Canonical centroid plot of cnidarian xenobiotic response biomarkers. Original variates were biomarker levels expressed as a percentage of the control value in each treatment. Circles show the 95% confidence intervals about the distribution centroid of each stressor. Biplot rays radiating from the grand mean show directions of original biomarker responses in canonical space. Overlapping centroids indicate that those populations are not significantly different from one another, whereas nonoverlapping centroids indicate a difference.

Conclusion

We assessed cellular protein expression biomarkers of protein metabolic condition, oxidative damage and response, and metabolic homeostasis and xenobiotic responses in both host (cnidarian) and dinoflagellate (endosymbiotic algae) of the branching coral Madracis mirabilis exposed to an initial nominal concentration of 10 μg l−1 of the antifouling herbicide Irgarol 1051 during 24 hours. We intentionally selected this concentration to allow an assessment of potential toxicity mechanisms associated with Irgarol 1051 exposure and have made no attempt to measure the uptake of Irgarol 1051 by corals during the experiment, nor have we made any assessment of dose response. We have not assessed responses associated with the more environmentally realistic scenario of chronic low-level exposure at concentrations of 0.01 to 1 μg l−1 or the potential influences of temperature and incident irradiance. These studies should be conducted. This preliminary data, however, provide an insight into mechanisms of toxicity (notably metabolic toxicity) of Irgarol 1051 to the coral symbiosis. The approach of cellular diagnostics shows that end points that assess photosynthetic inhibition alone (Owen et al. 2002, 2003; Jones & Kershwell 2003), although important, are insufficient to provide a comprehensive assessment of the sublethal hazard posed by this herbicide, a common contaminant, to corals.

In particular, the data lead us to hypothesise that Irgarol 1051 impacts porphyrin synthesis within the coral symbiosis. Secondary effects resulting from disruption of porphyrin synthesis may include impact on synthesis of important biosynthetic enzymes, such as those within the cytochrome P450 system and related higher-order pathophysiologic effects, including steroidogenesis and reproductive impairment. These should be studied in more detail for both Irgarol 1051 and other methylthio-substituted triazines, such as ametryn and prometryn, in both coral and other invertebrate (and indeed vertebrate) species.

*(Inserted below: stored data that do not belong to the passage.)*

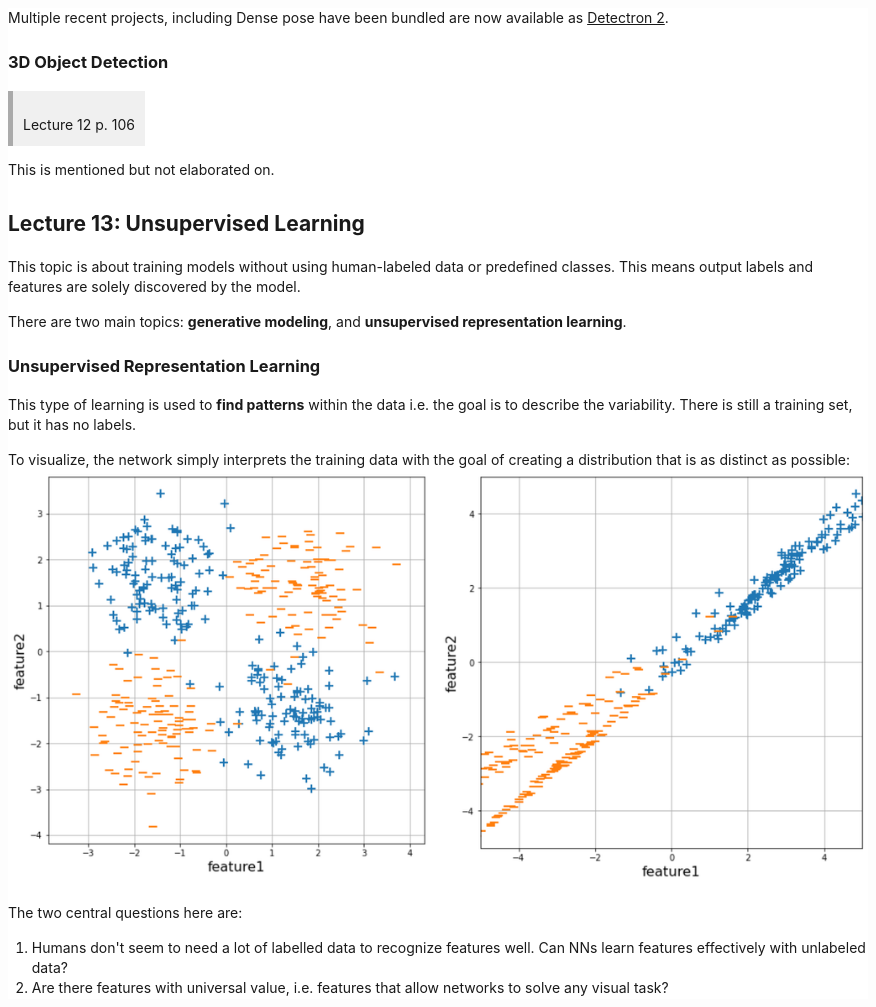 
Multiple recent projects, including Dense pose have been bundled are now available as [Detectron 2](https://github.com/facebookresearch/detectron2).

### 3D Object Detection 
<div style="text-align: left;">
  <div style="display: inline-block; background-color: #f0f0f0; padding: 10px; border-left: 5px solid #aaa;">
    <p style="margin-bottom: 0;" align="right"> Lecture 12 p. 106 </p>
  </div>
</div>

This is mentioned but not elaborated on.

## Lecture 13: Unsupervised Learning
This topic is about training models without using human-labeled data or predefined classes. This means output labels and features are solely discovered by the model.

There are two main topics: **generative modeling**, and **unsupervised representation learning**.

### Unsupervised Representation Learning
This type of learning is used to **find patterns** within the data i.e. the goal is to describe the variability. There is still a training set, but it has no labels.

To visualize, the network simply interprets the training data with the goal of creating a distribution that is as distinct as possible:
![Alt text](assets_summary_8_14/image-86.png)

The two central questions here are:
1. Humans don't seem to need a lot of labelled data to recognize features well. Can NNs learn features effectively with unlabeled data?
2. Are there features with universal value, i.e. features that allow networks to solve any visual task?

Irgarol 1051 exposure also causes oxidative stress within the symbiosis and compromises oxidative defence capacity (e.g., through decrease in catalase). Antioxidant capacity is important for corals containing photosynthetic dinoflagellate, particularly in high irradiance, shallow water environments, while oxidative stress within the symbiosis is an important determinant of the coral bleaching process (Brown et al. 2002a, b; Downs et al. 2002). Compromising the ability of the symbiosis to decrease cellular free radical burden, while simultaneously increasing free radical production, suggests a potential role for this herbicide in terms of influencing coral susceptibility to the bleaching phenomenon.